After the three day operation, 101 suspects were arrested and 15 search warrants were served.

Of those detained, 92 are repeat offenders, with a total of 955 prior arrests and more than 1,500 criminal charges.

Deputies and detectives claim they were able to seize $13,378, six firearms, one vehicle, more than two pounds of marijuana and more than three ounces of methamphetamine and 45.1 grams of hydrocodone.

drug sweepThe 101 suspects arrested were charged with 325 offenses, including 180 felonies, 145 misdemeanors, 32 outstanding warrants for 32 felonies and 17 misdemeanors, 5 warrants from other jurisdictions and one fugitive from justice.
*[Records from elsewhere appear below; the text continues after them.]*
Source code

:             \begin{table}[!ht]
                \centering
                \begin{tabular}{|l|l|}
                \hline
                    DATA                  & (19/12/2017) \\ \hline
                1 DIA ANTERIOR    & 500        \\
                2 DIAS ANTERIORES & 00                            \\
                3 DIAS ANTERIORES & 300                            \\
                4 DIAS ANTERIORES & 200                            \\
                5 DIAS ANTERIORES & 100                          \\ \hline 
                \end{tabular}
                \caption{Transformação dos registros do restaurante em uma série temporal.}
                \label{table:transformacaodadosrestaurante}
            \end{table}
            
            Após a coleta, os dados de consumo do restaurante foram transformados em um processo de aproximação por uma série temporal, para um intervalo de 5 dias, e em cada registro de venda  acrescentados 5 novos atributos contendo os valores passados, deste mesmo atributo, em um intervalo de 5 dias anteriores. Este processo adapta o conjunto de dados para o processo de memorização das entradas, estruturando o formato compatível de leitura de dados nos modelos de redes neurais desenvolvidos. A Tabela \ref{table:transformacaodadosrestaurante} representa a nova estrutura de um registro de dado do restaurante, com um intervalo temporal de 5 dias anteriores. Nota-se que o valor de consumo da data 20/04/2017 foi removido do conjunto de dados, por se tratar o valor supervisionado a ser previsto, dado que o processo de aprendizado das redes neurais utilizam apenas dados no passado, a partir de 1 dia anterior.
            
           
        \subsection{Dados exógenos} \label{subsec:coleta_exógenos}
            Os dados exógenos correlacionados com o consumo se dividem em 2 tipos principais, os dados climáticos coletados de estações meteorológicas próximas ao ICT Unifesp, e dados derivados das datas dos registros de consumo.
Nine of those arrested were currently on probation, and received a violation of probation charge in addition to other charges. According to police, more than 12 of those arrested had active warrants for violating probation.

Reports indicate that 40 of the suspects were receiving public assistance at the time of their arrest, and 32 out of the 101 have served time in prison before.

The investigation focused on Auburndale, Winter Haven, Lake Wales, Eloise, Frostproof and Lakeland areas of Polk County.

The sweep was part of the agency’s “Proactive Community Attack on Problems”, also known as the “PROCAP” program, that involves collecting daily crime data, studying trends in the data and delivering that information to supervisors and deputies.

When conducting a drug sweep, police usually raid homes and businesses where they believe drug activity is taking place. Numerous people can be arrested in these operations and charged with drug possession or distribution, as well as additional crimes like weapons charges and probation violations. While police may believe that those they are arrest are dealing drugs, many people caught up in these sweeps are innocent bystanders that have no direct connection to the drug trade.